Figure 8.

Patch clamp and dye-uptake assays in HeLa DH transfectants. (A) Left: differential contrast image (DIC) of HeLa DH cells transiently transfected with hCx26T86L fused in frame with the GFP color mutant Venus; right: same field of view under fluorescence illumination, highlighting a gap junction plaque between a pair of adjacent cells (arrow).

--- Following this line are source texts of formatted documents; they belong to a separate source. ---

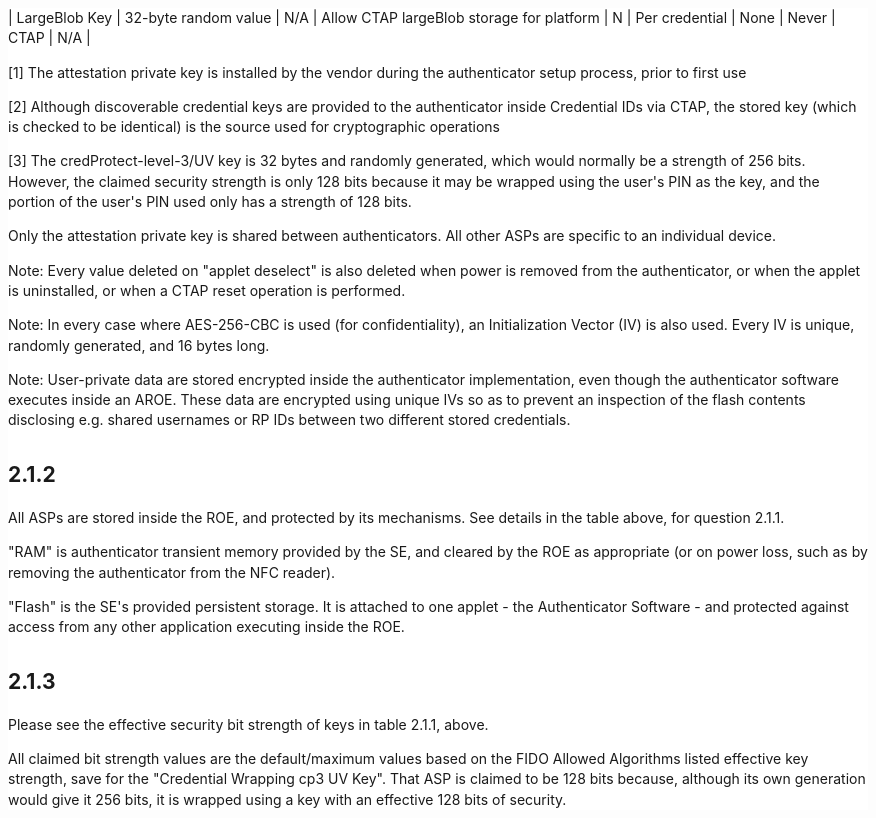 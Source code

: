 | LargeBlob Key                    | 32-byte random value | N/A      | Allow CTAP largeBlob storage for platform                             | N      | Per credential    | None               | Never         | CTAP            | N/A                                         |

[1] The attestation private key is installed by the vendor during the authenticator setup process, prior
to first use

[2] Although discoverable credential keys are provided to the authenticator inside Credential IDs via CTAP, the
stored key (which is checked to be identical) is the source used for cryptographic operations

[3] The credProtect-level-3/UV key is 32 bytes and randomly generated, which would normally be a strength of 256
bits. However, the claimed security strength is only 128 bits because it may be wrapped using the user's PIN as the key,
and the portion of the user's PIN used only has a strength of 128 bits.

Only the attestation private key is shared between authenticators. All other ASPs are specific to an
individual device.

Note: Every value deleted on "applet deselect" is also deleted when power is removed from the authenticator,
or when the applet is uninstalled, or when a CTAP reset operation is performed.

Note: In every case where AES-256-CBC is used (for confidentiality), an Initialization Vector (IV) is also used.
Every IV is unique, randomly generated, and 16 bytes long.

Note: User-private data are stored encrypted inside the authenticator implementation, even though the authenticator
software executes inside an AROE. These data are encrypted using unique IVs so as to prevent an inspection of the
flash contents disclosing e.g. shared usernames or RP IDs between two different stored credentials.

2.1.2
-----
All ASPs are stored inside the ROE, and protected by its mechanisms. See details in the table above,
for question 2.1.1.

"RAM" is authenticator transient memory provided by the SE, and cleared by the ROE as appropriate (or on power loss,
such as by removing the authenticator from the NFC reader).

"Flash" is the SE's provided persistent storage. It is attached to one applet - the Authenticator Software - and
protected against access from any other application executing inside the ROE.

2.1.3
-----
Please see the effective security bit strength of keys in table 2.1.1, above.

All claimed bit strength values are the default/maximum values based on the FIDO Allowed Algorithms listed effective
key strength, save for the "Credential Wrapping cp3 UV Key". That ASP is claimed to be 128 bits because, although
its own generation would give it 256 bits, it is wrapped using a key with an effective 128 bits of security.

Cytosolic fluorescent puncta are consistent with previous analysis of connexin trafficking en route to the plasma membrane (Thomas et al., 2005). (B) Voltage commands applied to cell 1 (top traces) elicited junctional currents in the adjacent cell (cell 2) of a pair of HeLa DH cells transiently trasfected with wild type (WT) hCx26 (middle traces); junctional currents were undetectable in T86L transfectants (bottom traces). (C) Representative measurements of hemichannel currents elicited by voltage commands (top traces) in HeLa DH cells transiently trasfected with wild type (WT) hCx26 (middle traces); hemichannel currents were undetectable in T86L transfectants (bottom traces). (D) Membrane conductance in response to slow (400 s) voltage ramps from nominal +60 to −60 mV; ordinates were normalized by the mean conductance of WT hCx26 at +40 mV; abscissas were corrected for the voltage drop due to the access resistance (18 ± 3 MOhm for T86L, n = 6; 19 ± 5 MOhm for WT, n = 6); measurements in (B,C) were performed in 0.2 mM extracellular Ca²⁺. (E) Incubating HeLa DH cells for 60 min in nominally Ca²⁺-free extracellular solution containing Propidium Iodide 0.25 mM promoted dye uptake in cells expressing WT hCx26 (top), whereas cells expressing the T86L mutant failed to uptake the dye (bottom).